The M1 Ultra doesn't have 800GB/s because it's "integrated", it simply has 16 channels of DDR5-6400, which it could have whether it was soldered or not. And none of the more recent Apple chips have any more than that.

It's the GPUs that use integrated memory, i.e. GDDR or HBM. That actually gets you somewhere -- the RTX 5090 has 1.8TB/s with GDDR7, the MI300X has 5.3TB/s with HBM3. But that stuff is also more expensive which limits how much of it you get, e.g. the MI300X has 192GB of HBM3, whereas normal servers support 6TB per socket.

And it's the same problem with Apple even though there's no great reason for it to be. The 2019 Intel Xeon Mac Pro supported 1.5TB of RAM -- still in slots -- but the newer ones barely reach a third of that at the top end.

matja · 5 months ago
Do you have a benchmark that shows the M1 Ultra CPU to memory throughput?
elorant · 5 months ago
Even better you could use it for inference and with that much RAM you could load any model.
bigiain · 5 months ago
Indeed. I wonder what a system like that would cost (at consumer available prices)?
magicalhippo · 5 months ago
From what I can find here in Norway the CPU would be $3800, mobo around $2000, and one stick of 64 GB 6400 MHz registered ECC runs about $530, so about $6400 for the full 768 GB. Couldn't find any kits for those.

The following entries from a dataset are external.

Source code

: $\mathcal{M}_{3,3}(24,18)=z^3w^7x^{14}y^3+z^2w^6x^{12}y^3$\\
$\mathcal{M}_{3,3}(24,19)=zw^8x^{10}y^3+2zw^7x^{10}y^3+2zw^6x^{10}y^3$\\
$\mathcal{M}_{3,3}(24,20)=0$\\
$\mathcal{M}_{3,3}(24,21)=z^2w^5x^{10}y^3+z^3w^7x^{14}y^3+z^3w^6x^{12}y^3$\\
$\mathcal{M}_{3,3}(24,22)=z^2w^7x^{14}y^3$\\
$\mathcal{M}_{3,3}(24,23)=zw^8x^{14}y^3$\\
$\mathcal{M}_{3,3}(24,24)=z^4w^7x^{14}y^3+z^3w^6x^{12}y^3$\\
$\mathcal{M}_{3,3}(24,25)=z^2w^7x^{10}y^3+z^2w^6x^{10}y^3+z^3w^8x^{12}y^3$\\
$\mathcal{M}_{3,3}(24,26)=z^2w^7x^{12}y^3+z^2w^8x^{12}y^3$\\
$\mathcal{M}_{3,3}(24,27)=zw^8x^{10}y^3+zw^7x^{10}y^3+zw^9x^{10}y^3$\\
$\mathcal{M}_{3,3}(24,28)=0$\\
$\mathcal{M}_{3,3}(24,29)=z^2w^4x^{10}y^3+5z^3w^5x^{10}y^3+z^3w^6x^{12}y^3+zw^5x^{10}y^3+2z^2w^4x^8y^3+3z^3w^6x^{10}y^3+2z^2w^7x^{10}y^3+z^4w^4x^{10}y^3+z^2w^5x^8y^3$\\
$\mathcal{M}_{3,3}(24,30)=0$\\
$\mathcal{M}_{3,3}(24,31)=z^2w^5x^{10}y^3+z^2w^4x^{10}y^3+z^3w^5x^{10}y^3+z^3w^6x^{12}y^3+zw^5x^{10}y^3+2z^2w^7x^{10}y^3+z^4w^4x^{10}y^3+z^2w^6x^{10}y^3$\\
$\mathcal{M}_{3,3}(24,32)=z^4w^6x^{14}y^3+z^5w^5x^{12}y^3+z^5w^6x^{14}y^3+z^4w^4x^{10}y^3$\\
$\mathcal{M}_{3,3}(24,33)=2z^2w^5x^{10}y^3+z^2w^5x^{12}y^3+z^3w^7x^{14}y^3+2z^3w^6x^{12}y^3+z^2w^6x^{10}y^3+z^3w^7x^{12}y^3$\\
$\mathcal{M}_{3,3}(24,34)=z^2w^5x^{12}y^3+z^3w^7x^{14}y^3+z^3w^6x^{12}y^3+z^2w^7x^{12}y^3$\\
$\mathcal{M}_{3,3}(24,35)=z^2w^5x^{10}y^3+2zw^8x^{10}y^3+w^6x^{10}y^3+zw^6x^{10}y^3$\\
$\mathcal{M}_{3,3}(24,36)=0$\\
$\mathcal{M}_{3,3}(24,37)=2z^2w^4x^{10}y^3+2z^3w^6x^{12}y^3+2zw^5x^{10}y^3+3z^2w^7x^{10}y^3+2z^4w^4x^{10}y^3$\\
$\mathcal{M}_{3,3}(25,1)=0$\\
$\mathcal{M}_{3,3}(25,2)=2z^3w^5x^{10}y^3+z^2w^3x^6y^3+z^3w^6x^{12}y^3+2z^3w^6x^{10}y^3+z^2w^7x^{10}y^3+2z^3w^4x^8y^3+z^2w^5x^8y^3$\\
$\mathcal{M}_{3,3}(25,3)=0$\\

So just those components would be just over $12k.

That's just from regular consumer shops, and includes 25% VAT. Without the VAT it's about $9800.

Problem for consumers is that a just about all the shops that sells such and you might get a deal from would be geared towards companies, and not interested in deal with consumers due to consumer protection laws.

ashvardanian · 5 months ago
Those are extremely uniform latencies. Seems like on these CPUs most benefits from NUMA-aware thread-pools will be coming from reduced contention - mostly synchronizing small subsets of cores, rather than the actual memory affinity.
PunchyHamster · 5 months ago
Well, all of the memory is at IO die. I remember AMD docs outright recommend to make processor hide NUMA nodes from the workload as trying to optimize for it might not even do anything for a lot of workloads
phire · 5 months ago
That AMD slide (in the conclusion) claims their switching fabric has some kind of bypass mode to improve latency when utilisation is low.

So they have been really optimising that IO die for latency.

NUMA is already workload sensitive, you need to benchmark your exact workload to know if it’s worth enabling or not, and this change is probably going to make it even less worthwhile. Sounds like you will need a workload that really pushes total memory bandwidth to make NUMA worthwhile.

afr0ck · 5 months ago
NUMA is only useful if you have multiple sockets, because then you have several I/O dies and you want your workload 1) to be closer to the I/O device and 2) avoid crossing the socket interconnect. Within the same socket, all CPUs shared the same I/O die, thus uniform latency.
flumpcakes · 5 months ago
The first picture has a typo on it's left hand side.

It says 16 cores per die with up 16 zen 5 dies per chip. For zen 5 it's 8 cores per die, 16 dies per chip giving a total of 128 cores.

For zen 5c it's 16 cores per die, 12 dies per chip giving a total of 192 cores.

Weirdly it's correct on the right side of the image.

iberator · 5 months ago
Is it true that EPYC doesn't use the program counter as in: next instruction address is in the second operand for some operations?
nine_k · 5 months ago
EPYC runs x64 code. In it, jump instructions work exactly as you describe.
themafia · 5 months ago
Well, there are relative jumps, so a global program counter has to exist on some level.